Saved entries
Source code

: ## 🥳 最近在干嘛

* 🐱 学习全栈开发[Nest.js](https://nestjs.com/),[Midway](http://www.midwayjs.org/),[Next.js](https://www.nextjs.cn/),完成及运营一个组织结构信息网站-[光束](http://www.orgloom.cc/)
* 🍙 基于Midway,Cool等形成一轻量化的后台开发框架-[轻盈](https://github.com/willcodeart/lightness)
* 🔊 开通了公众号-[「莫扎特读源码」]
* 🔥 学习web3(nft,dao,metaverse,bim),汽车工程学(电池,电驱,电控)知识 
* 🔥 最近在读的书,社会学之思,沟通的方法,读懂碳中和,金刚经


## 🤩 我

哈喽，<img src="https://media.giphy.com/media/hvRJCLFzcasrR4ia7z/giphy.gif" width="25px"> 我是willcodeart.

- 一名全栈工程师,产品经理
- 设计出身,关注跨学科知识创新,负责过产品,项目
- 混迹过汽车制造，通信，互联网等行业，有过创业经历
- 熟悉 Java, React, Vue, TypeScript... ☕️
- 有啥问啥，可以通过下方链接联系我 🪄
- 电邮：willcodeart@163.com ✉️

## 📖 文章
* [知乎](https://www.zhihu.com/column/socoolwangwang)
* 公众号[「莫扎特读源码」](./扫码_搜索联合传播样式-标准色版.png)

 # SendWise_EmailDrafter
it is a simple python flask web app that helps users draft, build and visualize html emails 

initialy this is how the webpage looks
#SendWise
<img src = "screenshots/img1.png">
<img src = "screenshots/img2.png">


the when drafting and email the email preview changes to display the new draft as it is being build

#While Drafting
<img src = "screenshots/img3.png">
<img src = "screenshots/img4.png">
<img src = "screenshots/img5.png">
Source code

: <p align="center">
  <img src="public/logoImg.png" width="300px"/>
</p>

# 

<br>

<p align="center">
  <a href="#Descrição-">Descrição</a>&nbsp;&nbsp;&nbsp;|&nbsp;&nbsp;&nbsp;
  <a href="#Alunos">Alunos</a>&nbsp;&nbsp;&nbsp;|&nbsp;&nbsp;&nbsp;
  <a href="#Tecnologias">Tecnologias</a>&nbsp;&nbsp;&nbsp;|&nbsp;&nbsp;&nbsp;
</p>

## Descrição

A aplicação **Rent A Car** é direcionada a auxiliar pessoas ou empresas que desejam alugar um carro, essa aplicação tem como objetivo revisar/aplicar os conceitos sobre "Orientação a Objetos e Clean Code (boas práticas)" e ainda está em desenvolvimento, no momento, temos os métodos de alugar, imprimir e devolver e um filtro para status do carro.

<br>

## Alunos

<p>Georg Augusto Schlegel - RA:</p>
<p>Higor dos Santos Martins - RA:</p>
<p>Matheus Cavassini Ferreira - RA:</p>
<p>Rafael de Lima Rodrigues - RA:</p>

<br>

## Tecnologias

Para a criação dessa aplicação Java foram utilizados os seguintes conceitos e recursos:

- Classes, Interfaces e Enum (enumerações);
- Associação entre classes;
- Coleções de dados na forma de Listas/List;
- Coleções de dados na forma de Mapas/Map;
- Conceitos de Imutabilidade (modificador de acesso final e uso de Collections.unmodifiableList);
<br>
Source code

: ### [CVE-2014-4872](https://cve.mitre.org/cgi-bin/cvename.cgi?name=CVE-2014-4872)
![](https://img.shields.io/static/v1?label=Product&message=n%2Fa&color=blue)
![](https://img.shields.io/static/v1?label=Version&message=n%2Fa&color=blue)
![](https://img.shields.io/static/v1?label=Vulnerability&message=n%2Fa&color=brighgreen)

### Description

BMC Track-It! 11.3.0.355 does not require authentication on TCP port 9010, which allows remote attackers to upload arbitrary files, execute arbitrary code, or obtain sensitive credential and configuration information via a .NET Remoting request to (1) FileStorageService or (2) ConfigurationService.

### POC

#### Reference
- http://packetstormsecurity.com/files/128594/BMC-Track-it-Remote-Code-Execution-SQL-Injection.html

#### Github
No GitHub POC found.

Task goal:
Return only the number of lines in the preceding records that contain the string "message".

Answer to this problem:
3